The most recent long-term resource plan from Arizona’s largest electricity provider, Arizona Public Service (APS), begins with a plea for absolution.
Not only is the Resource Plan chinless, it is also a stale, unimaginative and uninspiring vision with myopic horizons. It is as if one of Arizona’s largest corporations — a company that enjoyed $3.5 Billion in revenue last year — is pleading not only for absolution, but for inspiration. When your CEO is paid $8 million in a single year, one might expect that some inspiration and leadership would be generated.
In the second paragraph of the Resource Plan, the utility proclaims an eleventh-hour awakening to the value of energy efficiency and renewable resources; and then makes a somewhat timid request, “to preserve the option for potential future development of a new baseload nuclear resource.” How many pacifying qualifiers does one sentence need?
The second paragraph’s final sentence disparages what have long been the utilities' favored toxic fuels: coal and methane. The disparaging statement about coal is revealing, “APS believes that the risk of future climate change legislation and the potential for significant resulting cost increases make the acquisition of new coal resources unattractive at this time [emphasis mine].” Please notice that the company’s concern arises from the risk of cost increases due to legislation, not from the risk of global warming itself.

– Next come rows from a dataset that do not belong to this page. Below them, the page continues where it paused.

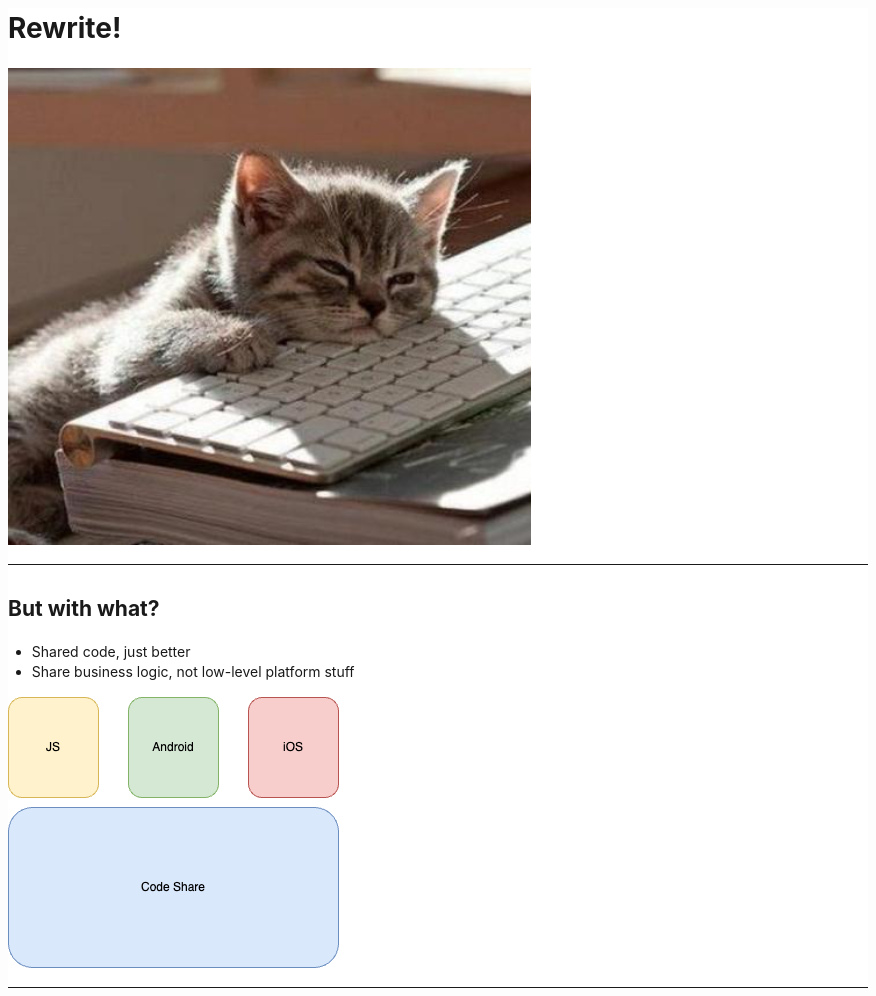 
# Rewrite!

![bg right:40% ](images/tired.png)

---

## But with what?

* Shared code, just better
* Share business logic, not low-level platform stuff

![bg right:40% contain](images/perfect.png)

---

Before detailing the Resource Plan’s primary components, growth projections are given that match those projected here on Rate Crimes. The first component listed is, “Increased energy efficiency programs … because they are cost effective, reduce environmental impacts, and provide a means for customers to manage their usage and costs.” While this is an admirable statement of fact, it stands in as stark contrast against the reality of the long-standing, repressive rate schedules as does their second component, to “accelerate acquisition of renewable resources”.
The third component listed is “baseload power.” They define this power as, “energy that is available 24 hours a day, 365 days a year.” The utility claims, “there are currently two options available: coal and nuclear.” However, having disparaged coal, there would now appear to remain only a single “option”. But is even the leftover option of renukeable energy viable? The resource plan leaves it to us to ponder that question.
The Resource Plan neglects three critical points: First, in great part, the long-standing policy of rate schedules that repress solar energy and energy conservation is what has led to an inordinate need for further “baseload power.” Second, a single coal or nuclear generating unit cannot meet their definition of “baseload power”. Even an expensive plant of multiple generating units is at risk for failing to meet this demanding and problematic standard. The previous point regarding redundancy hints at the third point. For “baseload power” there is, at least, a third option: superior distributed network design.
Within the framework of distributed network design, their third component and their fourth, “peaking power”, merge into one.
Because central generation has so long appeared to be the easy solution, gargantuan organizations have agglomerated around the colossal generating plants. The thinking within these distended organizations naturally petrifies to where the world is seen predominantly in terms of colossal generating plants that promote further expansion of the organization, ad infinitum: a self-perpetuating version of Conway’s Law.
Conway’s Law
Organizations which design systems are constrained to produce designs which are copies of the communication structures of these organizations.
No matter how many extraordinary engineers such an organization might employ, the institutionalized professional deformation and the contingencies of daily operations result in the viewing of energy delivery challenges as a problem of resource acquisition.
Let there be no doubt: The utilities, the Commission, the Legislature, the Governor, and all citizens will soon experience unprecedented stresses in preparing for Arizona’s future energy demands. However, the problem of energy in Arizona goes far beyond the issue of energy generation; and is beyond the purview of the Arizona Corporation Commission.
Abandoning the sun for far too long was bad enough. Allowing a sprawl of poorly-designed, poorly- constructed, and tragically temporary structures to proliferate in a desert is epically criminal. It is hard to plead ignorance as a defense when clarion calls for sustainable solutions were being made a half-century ago.
The challenge that must now be met is not so much a resource acquisition problem as a systems design problem. Returning to Conway’s Law, the appropriate systems that gather and share energy must be reflections of appropriate organizations and political systems.
No one appears to be considering this underlying issue. The APS Resource Plan abdicates. The ACC is chartered to regulate, not to create policy. There are people in the legislature whose understanding is so meager that they would promote nuclear energy as somehow being renewable.
It is very possible that the system that brought us to this juncture is incapable of extricating either Arizona’s citizens or itself. There can certainly be no absolution.
It will be difficult to repair the damage done by decades of mismanagement. We can now choose to continue this tradition and send compounded costs to the future, or we can accept the burden for ourselves.
The first step must be to free the market from repressive rate schedules. Just as immediately, rigorous and mandatory building standards must be established with adequate monitoring and enforcement. The third crucial element is to design, develop and deploy a distributed energy network. The monitoring capabilities must be part of the rapid deployment of this system. These are all things that should have been initiated at least a decade ago. With Arizona’s solar resources, the knowledge in it universities, and its expertise in solar energy, the state should long ago have been the birthplace of the modern, distributed, sustainable energy network.
But before this network can be created, the system that can create this network must be created.